El temor a cometer un error y la necesidad de hacer las cosas siempre perfectas en el trabajo puede llevarnos, sin desearlo, a sufrir de ansiedad en el trabajo.

María Paula González, sicóloga experta en el tema, explica que la ansiedad aparece cuando analizamos la realidad de una forma inadecuada. Cuando anticipamos una situación a la que le tenemos temor, la tomamos como real y la valoramos como catastrófica.
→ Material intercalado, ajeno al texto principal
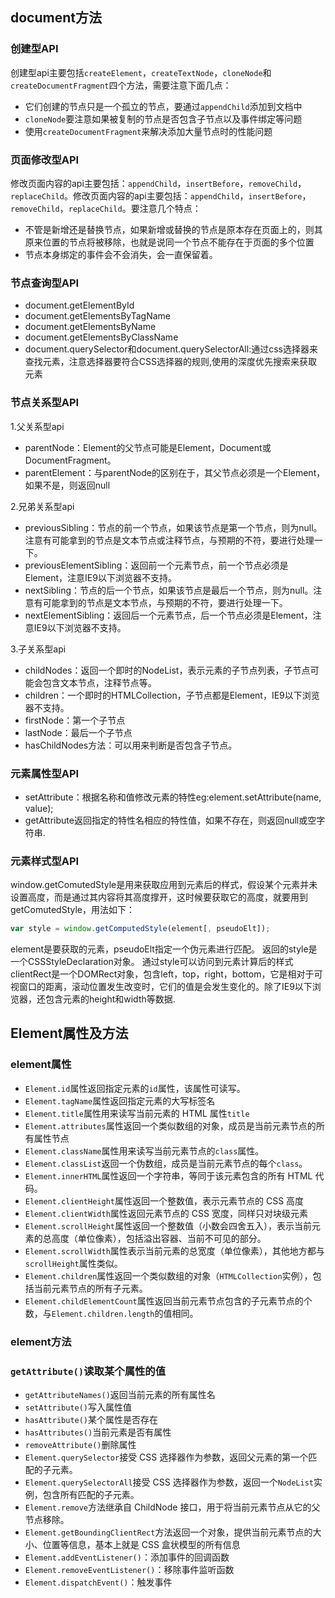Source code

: ## document方法

### 创建型API

创建型api主要包括`createElement`，`createTextNode`，`cloneNode`和`createDocumentFragment`四个方法，需要注意下面几点：

- 它们创建的节点只是一个孤立的节点，要通过`appendChild`添加到文档中
- `cloneNode`要注意如果被复制的节点是否包含子节点以及事件绑定等问题
- 使用`createDocumentFragment`来解决添加大量节点时的性能问题

### 页面修改型API

修改页面内容的api主要包括：`appendChild`，`insertBefore`，`removeChild`，`replaceChild`。修改页面内容的api主要包括：`appendChild`，`insertBefore`，`removeChild`，`replaceChild`。要注意几个特点：

- 不管是新增还是替换节点，如果新增或替换的节点是原本存在页面上的，则其原来位置的节点将被移除，也就是说同一个节点不能存在于页面的多个位置
- 节点本身绑定的事件会不会消失，会一直保留着。

### 节点查询型API

- document.getElementById
- document.getElementsByTagName
- document.getElementsByName
- document.getElementsByClassName
- document.querySelector和document.querySelectorAll:通过css选择器来查找元素，注意选择器要符合CSS选择器的规则,使用的深度优先搜索来获取元素

### 节点关系型API

1.父关系型api

- parentNode：Element的父节点可能是Element，Document或DocumentFragment。
- parentElement：与parentNode的区别在于，其父节点必须是一个Element，如果不是，则返回null

2.兄弟关系型api

- previousSibling：节点的前一个节点，如果该节点是第一个节点，则为null。注意有可能拿到的节点是文本节点或注释节点，与预期的不符，要进行处理一下。
- previousElementSibling：返回前一个元素节点，前一个节点必须是Element，注意IE9以下浏览器不支持。
- nextSibling：节点的后一个节点，如果该节点是最后一个节点，则为null。注意有可能拿到的节点是文本节点，与预期的不符，要进行处理一下。
- nextElementSibling：返回后一个元素节点，后一个节点必须是Element，注意IE9以下浏览器不支持。

3.子关系型api

- childNodes：返回一个即时的NodeList，表示元素的子节点列表，子节点可能会包含文本节点，注释节点等。
- children：一个即时的HTMLCollection，子节点都是Element，IE9以下浏览器不支持。
- firstNode：第一个子节点
- lastNode：最后一个子节点
- hasChildNodes方法：可以用来判断是否包含子节点。

### 元素属性型API

- setAttribute：根据名称和值修改元素的特性eg:element.setAttribute(name, value);
- getAttribute返回指定的特性名相应的特性值，如果不存在，则返回null或空字符串.

### 元素样式型API

window.getComutedStyle是用来获取应用到元素后的样式，假设某个元素并未设置高度，而是通过其内容将其高度撑开，这时候要获取它的高度，就要用到getComutedStyle，用法如下：

```js
var style = window.getComputedStyle(element[, pseudoElt]);
```

element是要获取的元素，pseudoElt指定一个伪元素进行匹配。
 返回的style是一个CSSStyleDeclaration对象。
 通过style可以访问到元素计算后的样式
 clientRect是一个DOMRect对象，包含left，top，right，bottom，它是相对于可视窗口的距离，滚动位置发生改变时，它们的值是会发生变化的。除了IE9以下浏览器，还包含元素的height和width等数据.

## Element属性及方法

### element属性

- `Element.id`属性返回指定元素的`id`属性，该属性可读写。
- `Element.tagName`属性返回指定元素的大写标签名
-  `Element.title`属性用来读写当前元素的 HTML 属性`title` 
-  `Element.attributes`属性返回一个类似数组的对象，成员是当前元素节点的所有属性节点
-  `Element.className`属性用来读写当前元素节点的`class`属性。
-  `Element.classList`返回一个伪数组，成员是当前元素节点的每个`class`。
-  `Element.innerHTML`属性返回一个字符串，等同于该元素包含的所有 HTML 代码。
-  `Element.clientHeight`属性返回一个整数值，表示元素节点的 CSS 高度
-  `Element.clientWidth`属性返回元素节点的 CSS 宽度，同样只对块级元素
-  `Element.scrollHeight`属性返回一个整数值（小数会四舍五入），表示当前元素的总高度（单位像素），包括溢出容器、当前不可见的部分。
-  `Element.scrollWidth`属性表示当前元素的总宽度（单位像素），其他地方都与`scrollHeight`属性类似。
-  `Element.children`属性返回一个类似数组的对象（`HTMLCollection`实例），包括当前元素节点的所有子元素。
-  `Element.childElementCount`属性返回当前元素节点包含的子元素节点的个数，与`Element.children.length`的值相同。

### element方法

###   `getAttribute()`读取某个属性的值

-  `getAttributeNames()`返回当前元素的所有属性名
-  `setAttribute()`写入属性值
-  `hasAttribute()`某个属性是否存在
-  `hasAttributes()`当前元素是否有属性
-  `removeAttribute()`删除属性
-  `Element.querySelector`接受 CSS 选择器作为参数，返回父元素的第一个匹配的子元素。
-  `Element.querySelectorAll`接受 CSS 选择器作为参数，返回一个`NodeList`实例，包含所有匹配的子元素。
-  `Element.remove`方法继承自 ChildNode 接口，用于将当前元素节点从它的父节点移除。
-  `Element.getBoundingClientRect`方法返回一个对象，提供当前元素节点的大小、位置等信息，基本上就是 CSS 盒状模型的所有信息
-  `Element.addEventListener()`：添加事件的回调函数
-  `Element.removeEventListener()`：移除事件监听函数
-  `Element.dispatchEvent()`：触发事件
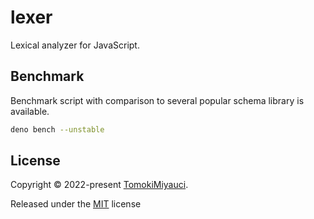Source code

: # lexer

Lexical analyzer for JavaScript.

## Benchmark

Benchmark script with comparison to several popular schema library is available.

```bash
deno bench --unstable
```

## License

Copyright © 2022-present [TomokiMiyauci](https://github.com/TomokiMiyauci).

Released under the [MIT](./LICENSE) license
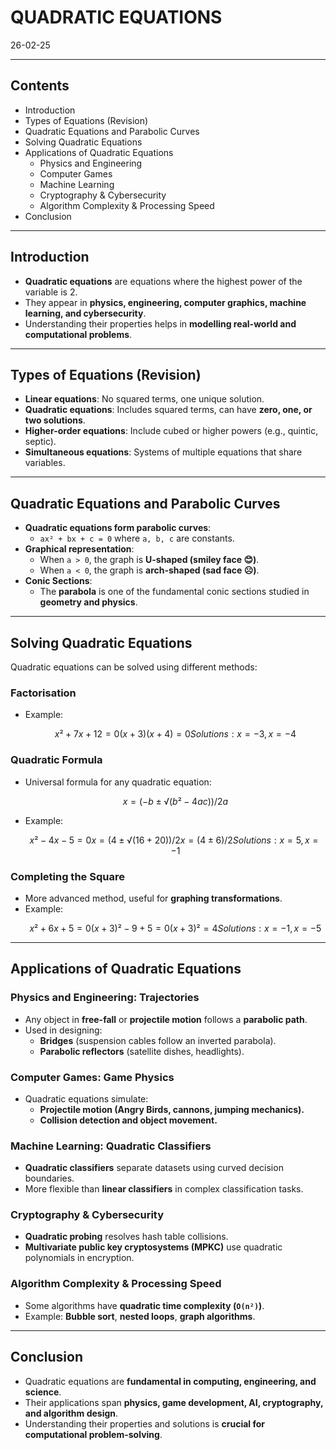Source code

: # QUADRATIC EQUATIONS
26-02-25

---

## Contents
- Introduction
- Types of Equations (Revision)
- Quadratic Equations and Parabolic Curves
- Solving Quadratic Equations
- Applications of Quadratic Equations
  - Physics and Engineering
  - Computer Games
  - Machine Learning
  - Cryptography & Cybersecurity
  - Algorithm Complexity & Processing Speed
- Conclusion

---

## Introduction
- **Quadratic equations** are equations where the highest power of the variable is 2.
- They appear in **physics, engineering, computer graphics, machine learning, and cybersecurity**.
- Understanding their properties helps in **modelling real-world and computational problems**.

---

## Types of Equations (Revision)
- **Linear equations**: No squared terms, one unique solution.
- **Quadratic equations**: Includes squared terms, can have **zero, one, or two solutions**.
- **Higher-order equations**: Include cubed or higher powers (e.g., quintic, septic).
- **Simultaneous equations**: Systems of multiple equations that share variables.

---

## Quadratic Equations and Parabolic Curves
- **Quadratic equations form parabolic curves**:
  - `ax² + bx + c = 0` where `a, b, c` are constants.
- **Graphical representation**:
  - When `a > 0`, the graph is **U-shaped (smiley face 😊)**.
  - When `a < 0`, the graph is **arch-shaped (sad face ☹️)**.
- **Conic Sections**:
  - The **parabola** is one of the fundamental conic sections studied in **geometry and physics**.

---

## Solving Quadratic Equations
Quadratic equations can be solved using different methods:

### **Factorisation**
- Example:
  ```math
  x² + 7x + 12 = 0
  (x + 3)(x + 4) = 0
  Solutions: x = -3, x = -4
  ```

### **Quadratic Formula**
- Universal formula for any quadratic equation:
  ```math
  x = (-b ± √(b² - 4ac)) / 2a
  ```
- Example:
  ```math
  x² - 4x - 5 = 0
  x = (4 ± √(16 + 20)) / 2
  x = (4 ± 6) / 2
  Solutions: x = 5, x = -1
  ```

### **Completing the Square**
- More advanced method, useful for **graphing transformations**.
- Example:
  ```math
  x² + 6x + 5 = 0
  (x + 3)² - 9 + 5 = 0
  (x + 3)² = 4
  Solutions: x = -1, x = -5
  ```

---

## Applications of Quadratic Equations
### **Physics and Engineering: Trajectories**
- Any object in **free-fall** or **projectile motion** follows a **parabolic path**.
- Used in designing:
  - **Bridges** (suspension cables follow an inverted parabola).
  - **Parabolic reflectors** (satellite dishes, headlights).

### **Computer Games: Game Physics**
- Quadratic equations simulate:
  - **Projectile motion (Angry Birds, cannons, jumping mechanics).**
  - **Collision detection and object movement.**

### **Machine Learning: Quadratic Classifiers**
- **Quadratic classifiers** separate datasets using curved decision boundaries.
- More flexible than **linear classifiers** in complex classification tasks.

### **Cryptography & Cybersecurity**
- **Quadratic probing** resolves hash table collisions.
- **Multivariate public key cryptosystems (MPKC)** use quadratic polynomials in encryption.

### **Algorithm Complexity & Processing Speed**
- Some algorithms have **quadratic time complexity (`O(n²)`)**.
- Example: **Bubble sort**, **nested loops**, **graph algorithms**.

---

## Conclusion
- Quadratic equations are **fundamental in computing, engineering, and science**.
- Their applications span **physics, game development, AI, cryptography, and algorithm design**.
- Understanding their properties and solutions is **crucial for computational problem-solving**.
“Tengo que hacerlo bien, no puedo equivocarme, si me equivoco será lo peor y seré un incapaz de enfrentar una situación laboral” son algunos de los pensamientos que nos inducen a generar esta ansiedad.

La ansiedad laboral puede afectar el desempeño social y en el mismo puesto de trabajo.
La ansiedad laboral puede afectar el desempeño social y en el mismo puesto de trabajo.

Esa sensación tiende a impedirnos enfrentar nuestro presente de forma adecuada, funcional y saludable.

Esa ansiedad puede trasladarse al hogar cuando las personas se exigen demasiado. No aceptar que las cosas no siempre son perfectas generar frustración y por ende ansiedad ante la idea de tener que desarrollarlas.

Consejos para anticipar la ansiedad:

  • Haga suya la filosofía de un día a la vez.
  • Deje de presionarse con la idea hacerlo todo siempre bien. Es importante reconocer que tengo derecho a cometererrores pues estos son parte de la vida. Entre más reconozca que va a cometer errores más fácil se hace lidiar con ellos.
  • Suelte el control de lo que no está a su alcance controlar.
  • Deja de buscar garantías. Nada en esta vida está garantizado, solo la muerte.
  • Entienda que cometer errores o no caerle bien a todos los compañeros no es el fin del mundo, además es inevitable.
  • Repítaselo valioso que es, a pesar de que las cosas no salgan bien y que no le caiga bien a todos.
  • Asuma los riesgos como parte de la vida.
  • Busque actividades recreativas fuera del ambiente laboral. La vida no gira únicamente alrededor del trabajo.
  • Realize actividad física regularmente.

En el momento en el que se vea, constantemente, pensando en las cosas malas que le pueden pasar y con dificultades para regular sus pensamientos es mejor que acuda a un experto.

Estar agitado, inquieto, irritable, con tensión muscular o con dificultades para conciliar el sueño son señales de alarma que es importante escuchar, ya que cuando la ansiedad no se trabaja se puede convertir en un factor de vulnerabilidad para desarrollar depresión.